WHAT THIS TASK INVOLVES: Repeat the listing exactly, minus the pictures.
>>>
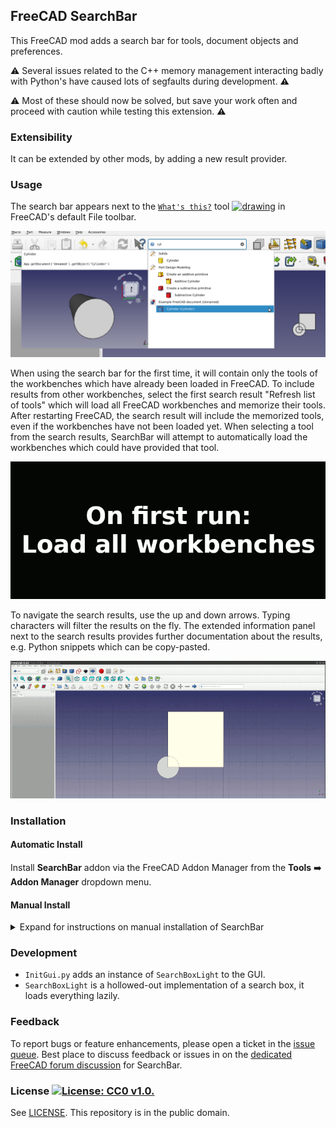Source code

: ## FreeCAD SearchBar

This FreeCAD mod adds a search bar for tools, document objects and preferences.

⚠️ Several issues related to the C++ memory management interacting badly with Python's have caused lots of segfaults during development. ⚠️

⚠️️ Most of these should now be solved, but save your work often and proceed with caution while testing this extension. ⚠️

### Extensibility

It can be extended by other mods, by adding a new result provider.

### Usage

The search bar appears next to the [`What's this?`](https://wiki.freecad.org/Std_WhatsThis) tool <a href="https://wiki.freecad.org/Std_WhatsThis"><img src="https://user-images.githubusercontent.com/4140247/156215976-5dfadb0c-cac4-44b2-8ad4-b67462a5f7fa.png" alt="drawing" width="20px" height="20px"/></a> in FreeCAD's default File toolbar.

![Screenshot of the search bar, with results in its drop-down menu and extra info about the result in a separate pane](Resources/Images/screenshot.png)

When using the search bar for the first time, it will contain only the tools of the workbenches which have already been loaded in FreeCAD.
To include results from other workbenches, select the first search result "Refresh list of tools" which will load all FreeCAD workbenches
and memorize their tools. After restarting FreeCAD, the search result will include the memorized tools, even if the workbenches have not
been loaded yet. When selecting a tool from the search results, SearchBar will attempt to automatically load the workbenches which could
have provided that tool.

![Animation showing how to initially load all workbenches using the first entry in the search bar](Resources/Images/animAopt.gif)

To navigate the search results, use the up and down arrows. Typing characters will filter the results on the fly. The extended information
panel next to the search results provides further documentation about the results, e.g. Python snippets which can be copy-pasted.

![Animation showing how to navigate the search results with the up and down keys and select code examples from the results](Resources/Images/animB2op.gif)

### Installation

#### Automatic Install

Install **SearchBar** addon via the FreeCAD Addon Manager from the **Tools** :arrow_right: **Addon Manager** dropdown menu.

#### Manual Install

<details>
<summary>Expand for instructions on manual installation of SearchBar</summary>

Clone the GIT repository or extract the `.zip` downloaded from GitHub to the following location:
  * Linux: `~/.FreeCAD/Mod/SearchBar`
  * macOS: `/Users/user_name/Library/Preferences/FreeCAD/Mod/SearchBar`
  * Windows: `C:\Users\user_name\AppData\Roaming\FreeCAD\Mod\SearchBar`

### Uninstallation

* Remove the folder which was cloned during installation:
  * Linux: `~/.FreeCAD/Mod/SearchBar`
  * macOS: `/Users/user_name/Library/Preferences/FreeCAD/Mod/SearchBar`
  * Windows: `C:\Users\user_name\AppData\Roaming\FreeCAD\Mod\SearchBar`
* Optional: Remove the cache (\~30MB) `\~/.FreeCAD/Cache_SearchBarMod` or equivalent on other platforms

</details>

### Development

* `InitGui.py` adds an instance of `SearchBoxLight` to the GUI.
* `SearchBoxLight` is a hollowed-out implementation of a search box, it loads everything lazily.

### Feedback

To report bugs or feature enhancements, please open a ticket in the [issue queue](https://github.com/APEbbers/SearchBar/issues). Best place to discuss feedback or issues in on the [dedicated FreeCAD forum discussion]() for SearchBar.

### License [![License: CC0 v1.0.](https://img.shields.io/badge/license-CC0-blue.svg)](https://creativecommons.org/publicdomain/zero/1.0/)
See [LICENSE](LICENSE).
This repository is in the public domain.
<<<
SOLUTION BELOW:
Source code

: ## FreeCAD SearchBar

This FreeCAD mod adds a search bar for tools, document objects and preferences.

⚠️ Several issues related to the C++ memory management interacting badly with Python's have caused lots of segfaults during development. ⚠️

⚠️️ Most of these should now be solved, but save your work often and proceed with caution while testing this extension. ⚠️

### Extensibility

It can be extended by other mods, by adding a new result provider.

### Usage

The search bar appears next to the [`What's this?`](https://wiki.freecad.org/Std_WhatsThis) tool <a href="https://wiki.freecad.org/Std_WhatsThis"><img src="https://user-images.githubusercontent.com/4140247/156215976-5dfadb0c-cac4-44b2-8ad4-b67462a5f7fa.png" alt="drawing" width="20px" height="20px"/></a> in FreeCAD's default File toolbar.

![Screenshot of the search bar, with results in its drop-down menu and extra info about the result in a separate pane](Resources/Images/screenshot.png)

When using the search bar for the first time, it will contain only the tools of the workbenches which have already been loaded in FreeCAD.
To include results from other workbenches, select the first search result "Refresh list of tools" which will load all FreeCAD workbenches
and memorize their tools. After restarting FreeCAD, the search result will include the memorized tools, even if the workbenches have not
been loaded yet. When selecting a tool from the search results, SearchBar will attempt to automatically load the workbenches which could
have provided that tool.

![Animation showing how to initially load all workbenches using the first entry in the search bar](Resources/Images/animAopt.gif)

To navigate the search results, use the up and down arrows. Typing characters will filter the results on the fly. The extended information
panel next to the search results provides further documentation about the results, e.g. Python snippets which can be copy-pasted.

![Animation showing how to navigate the search results with the up and down keys and select code examples from the results](Resources/Images/animB2op.gif)

### Installation

#### Automatic Install

Install **SearchBar** addon via the FreeCAD Addon Manager from the **Tools** :arrow_right: **Addon Manager** dropdown menu.

#### Manual Install

<details>
<summary>Expand for instructions on manual installation of SearchBar</summary>

Clone the GIT repository or extract the `.zip` downloaded from GitHub to the following location:
  * Linux: `~/.FreeCAD/Mod/SearchBar`
  * macOS: `/Users/user_name/Library/Preferences/FreeCAD/Mod/SearchBar`
  * Windows: `C:\Users\user_name\AppData\Roaming\FreeCAD\Mod\SearchBar`

### Uninstallation

* Remove the folder which was cloned during installation:
  * Linux: `~/.FreeCAD/Mod/SearchBar`
  * macOS: `/Users/user_name/Library/Preferences/FreeCAD/Mod/SearchBar`
  * Windows: `C:\Users\user_name\AppData\Roaming\FreeCAD\Mod\SearchBar`
* Optional: Remove the cache (\~30MB) `\~/.FreeCAD/Cache_SearchBarMod` or equivalent on other platforms

</details>

### Development

* `InitGui.py` adds an instance of `SearchBoxLight` to the GUI.
* `SearchBoxLight` is a hollowed-out implementation of a search box, it loads everything lazily.

### Feedback

To report bugs or feature enhancements, please open a ticket in the [issue queue](https://github.com/APEbbers/SearchBar/issues). Best place to discuss feedback or issues in on the [dedicated FreeCAD forum discussion]() for SearchBar.

### License [![License: CC0 v1.0.](https://img.shields.io/badge/license-CC0-blue.svg)](https://creativecommons.org/publicdomain/zero/1.0/)
See [LICENSE](LICENSE).
This repository is in the public domain.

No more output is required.